Biking can be a great way to explore Atlanta. With the BeltLine, PATH and a growing investment in urban bike lanes, it’s becoming increasingly possible to leave your car at home and bike to work, to school or just around town for fun. Atlanta’s biking community has put in years of work to push for safer roads, more dedicated biking spaces and active engagement, with group rides and city tours.
Here at Litner + Deganian, bicycling is one of our favorite means to get around town, offering exercise, mental clarity and an alternative to hours spent in the car. Early-career Steve even turned a few heads at his first big firm job by biking to work, his suit safely stashed in a backpack.
But for biking to be widely accepted in a car-centered city like Atlanta, riders have to feel safe.

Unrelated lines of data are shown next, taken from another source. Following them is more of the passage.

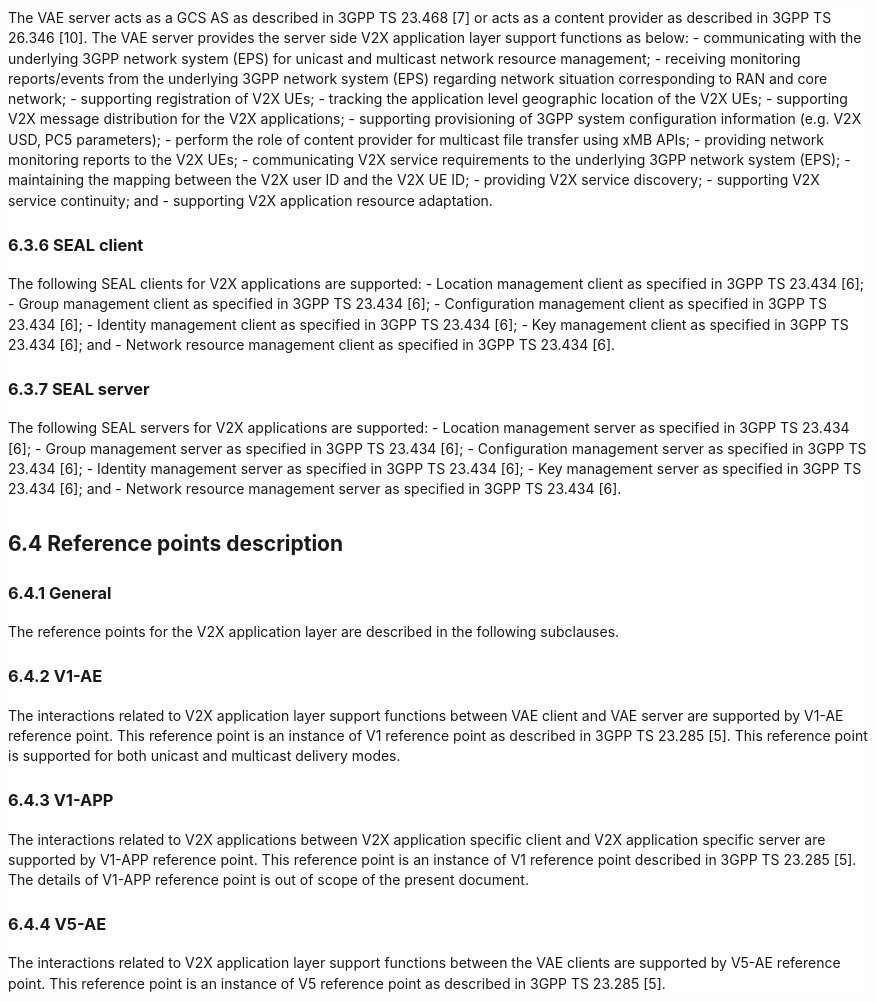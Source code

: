 The VAE server acts as a GCS AS as described in 3GPP TS 23.468 [7] or acts as
a content provider as described in 3GPP TS 26.346 [10].
The VAE server provides the server side V2X application layer support
functions as below:
\- communicating with the underlying 3GPP network system (EPS) for unicast and
multicast network resource management;
\- receiving monitoring reports/events from the underlying 3GPP network system
(EPS) regarding network situation corresponding to RAN and core network;
\- supporting registration of V2X UEs;
\- tracking the application level geographic location of the V2X UEs;
\- supporting V2X message distribution for the V2X applications;
\- supporting provisioning of 3GPP system configuration information (e.g. V2X
USD, PC5 parameters);
\- perform the role of content provider for multicast file transfer using xMB
APIs;
\- providing network monitoring reports to the V2X UEs;
\- communicating V2X service requirements to the underlying 3GPP network
system (EPS);
\- maintaining the mapping between the V2X user ID and the V2X UE ID;
\- providing V2X service discovery;
\- supporting V2X service continuity; and
\- supporting V2X application resource adaptation.
### 6.3.6 SEAL client
The following SEAL clients for V2X applications are supported:
\- Location management client as specified in 3GPP TS 23.434 [6];
\- Group management client as specified in 3GPP TS 23.434 [6];
\- Configuration management client as specified in 3GPP TS 23.434 [6];
\- Identity management client as specified in 3GPP TS 23.434 [6];
\- Key management client as specified in 3GPP TS 23.434 [6]; and
\- Network resource management client as specified in 3GPP TS 23.434 [6].
### 6.3.7 SEAL server
The following SEAL servers for V2X applications are supported:
\- Location management server as specified in 3GPP TS 23.434 [6];
\- Group management server as specified in 3GPP TS 23.434 [6];
\- Configuration management server as specified in 3GPP TS 23.434 [6];
\- Identity management server as specified in 3GPP TS 23.434 [6];
\- Key management server as specified in 3GPP TS 23.434 [6]; and
\- Network resource management server as specified in 3GPP TS 23.434 [6].
## 6.4 Reference points description
### 6.4.1 General
The reference points for the V2X application layer are described in the
following subclauses.
### 6.4.2 V1-AE
The interactions related to V2X application layer support functions between
VAE client and VAE server are supported by V1-AE reference point. This
reference point is an instance of V1 reference point as described in 3GPP TS
23.285 [5]. This reference point is supported for both unicast and multicast
delivery modes.
### 6.4.3 V1-APP
The interactions related to V2X applications between V2X application specific
client and V2X application specific server are supported by V1-APP reference
point. This reference point is an instance of V1 reference point described in
3GPP TS 23.285 [5]. The details of V1-APP reference point is out of scope of
the present document.
### 6.4.4 V5-AE
The interactions related to V2X application layer support functions between
the VAE clients are supported by V5-AE reference point. This reference point
is an instance of V5 reference point as described in 3GPP TS 23.285 [5].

Building that safety takes a lot of proactive steps, like infrastructure changes and education so cyclists can bike smart and drivers can drive respectfully. But it also takes accountability. As a law firm with specialties in bicycle accident cases, we believe it’s critical to hold motorists accountable when they behave unsafely on the road, and doing so starts at the scene.

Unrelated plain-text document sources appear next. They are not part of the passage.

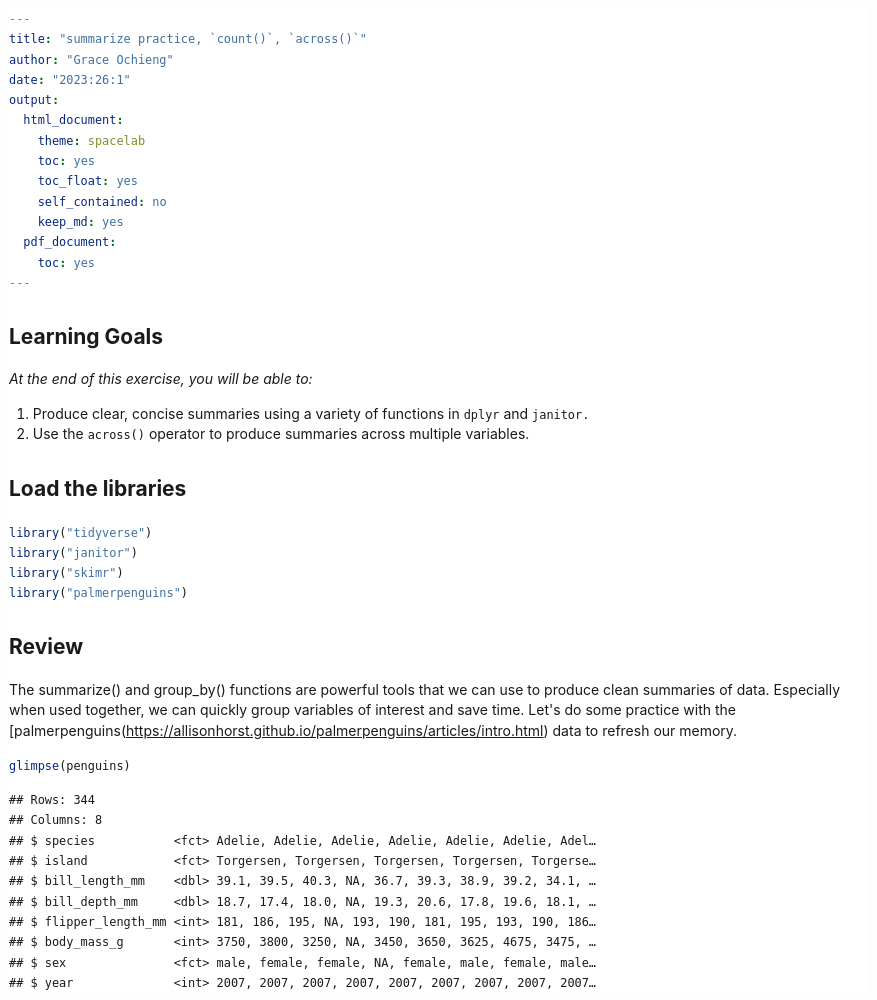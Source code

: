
 ```yaml
---
title: "summarize practice, `count()`, `across()`"
author: "Grace Ochieng"
date: "2023:26:1"
output:
  html_document: 
    theme: spacelab
    toc: yes
    toc_float: yes
    self_contained: no
    keep_md: yes
  pdf_document:
    toc: yes
---
```


## Learning Goals
*At the end of this exercise, you will be able to:*    
1. Produce clear, concise summaries using a variety of functions in `dplyr` and `janitor.`  
2. Use the `across()` operator to produce summaries across multiple variables.  

## Load the libraries

```r
library("tidyverse")
library("janitor")
library("skimr")
library("palmerpenguins")
```

## Review
The summarize() and group_by() functions are powerful tools that we can use to produce clean summaries of data. Especially when used together, we can quickly group variables of interest and save time. Let's do some practice with the [palmerpenguins(https://allisonhorst.github.io/palmerpenguins/articles/intro.html) data to refresh our memory.

```r
glimpse(penguins)
```

```
## Rows: 344
## Columns: 8
## $ species           <fct> Adelie, Adelie, Adelie, Adelie, Adelie, Adelie, Adel…
## $ island            <fct> Torgersen, Torgersen, Torgersen, Torgersen, Torgerse…
## $ bill_length_mm    <dbl> 39.1, 39.5, 40.3, NA, 36.7, 39.3, 38.9, 39.2, 34.1, …
## $ bill_depth_mm     <dbl> 18.7, 17.4, 18.0, NA, 19.3, 20.6, 17.8, 19.6, 18.1, …
## $ flipper_length_mm <int> 181, 186, 195, NA, 193, 190, 181, 195, 193, 190, 186…
## $ body_mass_g       <int> 3750, 3800, 3250, NA, 3450, 3650, 3625, 4675, 3475, …
## $ sex               <fct> male, female, female, NA, female, male, female, male…
## $ year              <int> 2007, 2007, 2007, 2007, 2007, 2007, 2007, 2007, 2007…
```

What should you do after a cycling accident?
Unfortunately, car accidents involving bikes often produce serious injuries—it’s hard to walk away unharmed from even a low-speed accident when there’s nothing protecting your body. But bikers who don’t have obvious injuries sometimes make a critical error right after the accident: They don’t treat it like they would a car crash. After a crash involving a vehicle and bike, here’s what you should do:
- Get somewhere safe. After a bike accident, the most important thing to do is move to safety. You don’t want to be involved in a secondary crash.
- Call 911. Next, contact the police and, just as you would in a crash involving vehicles, wait until an officer arrives. If you decide to brush it off, or agree to part ways with the driver before contacting the police, you won’t be able to hold the driver responsible when your adrenaline fades and you realize you’re actually injured. When you can, it is best to wait for a police report, as this document can be very important in your legal representation. As you might be hurt and overwhelmed, it’s also smart to call a loved one to help.
- Document the scene. Once the police arrive, be sure you get a chance to share your version of what happened with the officer. Exchange contact information with the driver and obtain his or her insurance information. Gather the names and contact information of any witnesses who saw the crash take place. You can take pictures of the scene if doing so doesn’t put your safety at risk. If a police report is issued, basic scene documentation will be provided; however, additional documentation such as photos or scene descriptions can be vital in an injury attorney’s legal advice.
- See a doctor. Even if you didn’t require emergency care, see a doctor as soon as possible after the accident, even if you’re just feeling sore or uncomfortable. Your provider may check you for common bicycle accident injuries such as head injuries, sprains, dislocations or fractures.
- Write it down. Once you’re able to, write down or ask a family member to write a private account of what happened while your memories are most fresh.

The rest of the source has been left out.